Pay & Benefits, Workspace, and Wellbeing may have once been seen as tick box solutions but they have all now become a focus for a lot of employees directly impacting how engaged they are with their company. Now that you’ve identified the core area of focus to be on Pay & Benefits, Workspace, and Wellbeing, this survey template includes questions which provide deep insight into how employees experience the Pay & Benefits, Workspace, and Wellbeing of the company to help give you direction on where to focus future investments to improve in this area.
Customizing your survey
With all of our templates, we’ve designed them to give you clarity around specific areas of employee engagement. Having said that, we also respect that you might want to change things up a bit, which is fine. This survey template has been designed to give you clarity on what people think and feel about the Pay & Benefits, Workspace, and Wellbeing of the company but you may want to drill into one of these areas in more detail and add further questions to the template. That’s fine, just be sure to use questions which will lead to insight and help drive action. Every question should have a purpose and be clearly written to avoid any confusion.
Food for thought
- This survey template focuses on asking employees about their views on the wider company culture and observations outside of their own personal experience. The questions are worded in such a way that employees are describing what they see around them and how they believe ‘things get done around here’.
- Surveying on the wider culture is quite different to asking about personal engagement which is more focused on the employee’s feelings specific to them rather than what they observe around them. The wider views someone has based on what they observe are less likely to change from day to day. Employee engagement, from personal experience, however, is likely to fluctuate depending on what’s happening at your company and how it directly impacts individual employees.
- If you’re more interested in shifting the culture and experiences employees have, use this template. If you’re more interested in how your employees are feeling based on their personal experience, use the ‘Mission, Purpose and Values - Personal Experience’ survey template.

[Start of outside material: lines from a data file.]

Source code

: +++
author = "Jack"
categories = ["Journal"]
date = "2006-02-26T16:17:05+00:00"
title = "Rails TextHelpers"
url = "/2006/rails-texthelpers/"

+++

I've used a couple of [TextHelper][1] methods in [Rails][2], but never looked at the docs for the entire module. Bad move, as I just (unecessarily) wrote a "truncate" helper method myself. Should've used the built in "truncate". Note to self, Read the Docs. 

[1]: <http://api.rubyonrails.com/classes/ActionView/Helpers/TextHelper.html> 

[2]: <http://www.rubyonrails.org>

- When setting up your survey, you can choose to make the survey anonymous or open. The benefit of anonymized data is people can feel more comfortable sharing their honest opinion and it’s probable that you’ll see higher take up. However, it means we’re only able to provide you with overall data which is not personally identifiable. If you want anonymity but also want to identify trends in certain groups, we suggest sending the survey as ‘Anonymous’ but adding in relevant questions about location, department etc to the template to get a more detailed breakdown around the results. It is best to add these questions as a drop down list and to make the questions optional as an identifiable group with less than 4 members cannot be classed as anonymous. Keep in mind – if you ask too many identifying questions, you might make it possible to identify individuals. Only ask the questions you really need to!
What to do with the results?
As a stakeholder team, the insight gained from the survey is great to review together and identify any patterns to build on. On an individual level, the results are extremely powerful for an employee to work through themselves. By tasking employees to consider their responses and identify how they can individually approach increasing their agreement with each of the statements, managers will be able to go a lot deeper with them in their 1:1s. In this way, the manager can leverage the team data as an individual engagement tool also. For example, in relation to question 10, the manager might ask their employees, “What does being safe at work mean to you?” or “What behaviors make you feel threatened at work?” or “What can you do to ensure the environment you build around yourself promotes safety?”.